(MATERIAL FOR THIS EXERCISE)
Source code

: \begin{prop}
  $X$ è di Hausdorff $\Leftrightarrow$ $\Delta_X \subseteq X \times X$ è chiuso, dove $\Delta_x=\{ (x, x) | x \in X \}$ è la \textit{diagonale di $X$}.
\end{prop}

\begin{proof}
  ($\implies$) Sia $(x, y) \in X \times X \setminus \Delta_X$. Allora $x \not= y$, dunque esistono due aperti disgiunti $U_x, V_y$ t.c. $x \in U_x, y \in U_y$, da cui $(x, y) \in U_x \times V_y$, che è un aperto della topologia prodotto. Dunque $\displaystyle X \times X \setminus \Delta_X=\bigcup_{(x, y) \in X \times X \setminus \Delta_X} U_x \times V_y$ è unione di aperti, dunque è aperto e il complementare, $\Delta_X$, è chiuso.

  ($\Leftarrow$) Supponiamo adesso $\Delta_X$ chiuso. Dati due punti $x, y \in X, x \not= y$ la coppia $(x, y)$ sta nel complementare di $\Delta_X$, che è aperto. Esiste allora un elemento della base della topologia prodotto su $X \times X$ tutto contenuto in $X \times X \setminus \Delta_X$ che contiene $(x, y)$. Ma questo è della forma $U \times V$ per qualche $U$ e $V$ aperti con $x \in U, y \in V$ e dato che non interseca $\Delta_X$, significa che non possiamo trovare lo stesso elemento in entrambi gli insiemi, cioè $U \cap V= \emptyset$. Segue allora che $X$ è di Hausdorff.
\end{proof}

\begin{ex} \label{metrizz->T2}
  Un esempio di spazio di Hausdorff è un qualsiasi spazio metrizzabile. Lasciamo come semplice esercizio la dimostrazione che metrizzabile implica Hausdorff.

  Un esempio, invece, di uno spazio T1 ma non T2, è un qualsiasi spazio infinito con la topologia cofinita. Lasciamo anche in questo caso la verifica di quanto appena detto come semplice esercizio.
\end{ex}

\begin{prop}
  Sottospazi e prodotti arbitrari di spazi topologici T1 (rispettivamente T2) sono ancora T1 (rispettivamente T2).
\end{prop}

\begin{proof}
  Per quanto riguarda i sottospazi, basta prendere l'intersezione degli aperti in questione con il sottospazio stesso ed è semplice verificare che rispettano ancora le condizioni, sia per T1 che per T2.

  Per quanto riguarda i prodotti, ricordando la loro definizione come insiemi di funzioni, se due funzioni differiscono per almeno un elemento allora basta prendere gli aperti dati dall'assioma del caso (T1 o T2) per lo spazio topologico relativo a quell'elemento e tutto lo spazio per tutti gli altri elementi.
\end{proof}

(WORK TO BE COMPLETED)
Check each line above for the string "prop" and show the ones that have it.

(TASK OUTPUT)
: \begin{prop}
\end{prop}
\begin{prop}
\end{prop}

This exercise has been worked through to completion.